## REQUIREMENT
All that should be output is the block of lines below from the line with "Los jugadores se sientan" to the line with "- Cada pod debe tener al", both included, exactly as written.

## DATA EXTRACT
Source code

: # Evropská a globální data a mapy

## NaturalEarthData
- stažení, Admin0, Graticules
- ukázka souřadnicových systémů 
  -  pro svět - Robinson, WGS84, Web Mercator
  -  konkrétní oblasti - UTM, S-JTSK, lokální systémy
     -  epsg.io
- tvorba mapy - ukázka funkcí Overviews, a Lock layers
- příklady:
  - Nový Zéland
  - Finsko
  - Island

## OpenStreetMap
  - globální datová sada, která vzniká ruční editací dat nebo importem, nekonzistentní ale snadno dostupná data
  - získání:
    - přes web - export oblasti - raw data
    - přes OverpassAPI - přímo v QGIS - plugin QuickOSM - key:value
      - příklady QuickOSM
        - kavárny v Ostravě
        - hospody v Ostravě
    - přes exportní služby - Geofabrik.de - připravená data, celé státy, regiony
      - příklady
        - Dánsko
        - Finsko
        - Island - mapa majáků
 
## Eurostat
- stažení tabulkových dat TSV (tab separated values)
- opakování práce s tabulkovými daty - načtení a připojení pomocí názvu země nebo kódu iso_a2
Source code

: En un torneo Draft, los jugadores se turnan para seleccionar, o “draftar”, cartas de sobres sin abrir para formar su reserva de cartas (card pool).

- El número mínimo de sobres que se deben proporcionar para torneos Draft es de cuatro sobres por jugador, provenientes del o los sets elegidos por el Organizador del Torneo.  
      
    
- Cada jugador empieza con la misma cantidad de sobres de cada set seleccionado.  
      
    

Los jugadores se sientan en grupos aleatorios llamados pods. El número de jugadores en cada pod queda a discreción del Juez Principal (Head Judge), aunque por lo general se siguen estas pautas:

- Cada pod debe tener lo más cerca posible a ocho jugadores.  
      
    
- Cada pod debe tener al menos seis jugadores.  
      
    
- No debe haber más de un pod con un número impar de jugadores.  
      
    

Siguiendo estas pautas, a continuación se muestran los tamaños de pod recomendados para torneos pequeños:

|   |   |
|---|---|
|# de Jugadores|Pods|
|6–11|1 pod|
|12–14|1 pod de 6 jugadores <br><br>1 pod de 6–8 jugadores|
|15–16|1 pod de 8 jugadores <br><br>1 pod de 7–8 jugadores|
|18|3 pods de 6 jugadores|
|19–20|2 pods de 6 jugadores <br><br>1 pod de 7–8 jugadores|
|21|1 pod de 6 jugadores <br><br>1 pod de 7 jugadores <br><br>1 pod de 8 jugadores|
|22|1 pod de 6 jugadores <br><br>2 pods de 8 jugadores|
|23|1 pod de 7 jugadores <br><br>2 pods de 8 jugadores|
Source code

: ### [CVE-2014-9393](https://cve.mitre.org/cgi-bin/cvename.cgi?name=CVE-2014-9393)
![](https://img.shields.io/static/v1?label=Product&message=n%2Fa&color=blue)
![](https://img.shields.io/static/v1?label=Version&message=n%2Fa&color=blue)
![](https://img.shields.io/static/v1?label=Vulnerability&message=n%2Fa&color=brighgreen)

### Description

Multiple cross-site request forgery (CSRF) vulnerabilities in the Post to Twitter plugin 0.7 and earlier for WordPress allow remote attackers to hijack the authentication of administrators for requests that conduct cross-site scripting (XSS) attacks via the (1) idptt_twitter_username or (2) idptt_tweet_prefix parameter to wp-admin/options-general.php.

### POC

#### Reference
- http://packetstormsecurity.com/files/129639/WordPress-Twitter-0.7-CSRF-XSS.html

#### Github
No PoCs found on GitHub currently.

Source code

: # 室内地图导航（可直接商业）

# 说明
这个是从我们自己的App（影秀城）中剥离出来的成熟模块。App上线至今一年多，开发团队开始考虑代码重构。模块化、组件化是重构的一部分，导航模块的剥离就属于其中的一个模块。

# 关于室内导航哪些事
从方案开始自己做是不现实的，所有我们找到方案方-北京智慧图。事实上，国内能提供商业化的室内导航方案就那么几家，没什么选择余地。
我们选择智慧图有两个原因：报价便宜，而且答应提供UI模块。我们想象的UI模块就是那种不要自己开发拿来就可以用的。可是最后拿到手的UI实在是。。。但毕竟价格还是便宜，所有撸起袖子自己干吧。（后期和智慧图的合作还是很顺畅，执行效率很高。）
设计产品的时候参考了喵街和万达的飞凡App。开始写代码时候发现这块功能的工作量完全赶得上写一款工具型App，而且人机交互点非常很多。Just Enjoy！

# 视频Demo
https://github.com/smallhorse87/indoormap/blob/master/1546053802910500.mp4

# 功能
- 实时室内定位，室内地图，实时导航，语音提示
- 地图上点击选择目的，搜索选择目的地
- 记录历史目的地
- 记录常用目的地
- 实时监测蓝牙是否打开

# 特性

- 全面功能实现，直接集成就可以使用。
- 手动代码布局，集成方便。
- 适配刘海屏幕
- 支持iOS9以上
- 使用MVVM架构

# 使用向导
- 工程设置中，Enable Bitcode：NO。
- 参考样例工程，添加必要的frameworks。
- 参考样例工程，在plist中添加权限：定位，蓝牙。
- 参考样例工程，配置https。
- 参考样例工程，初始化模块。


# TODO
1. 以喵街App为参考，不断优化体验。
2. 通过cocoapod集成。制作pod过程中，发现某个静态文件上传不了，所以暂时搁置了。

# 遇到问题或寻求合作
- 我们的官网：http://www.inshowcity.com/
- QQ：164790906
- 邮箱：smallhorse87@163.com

## TASK ANSWER
Los jugadores se sientan en grupos aleatorios llamados pods. El número de jugadores en cada pod queda a discreción del Juez Principal (Head Judge), aunque por lo general se siguen estas pautas:

- Cada pod debe tener lo más cerca posible a ocho jugadores.  
      
    
- Cada pod debe tener al menos seis jugadores.  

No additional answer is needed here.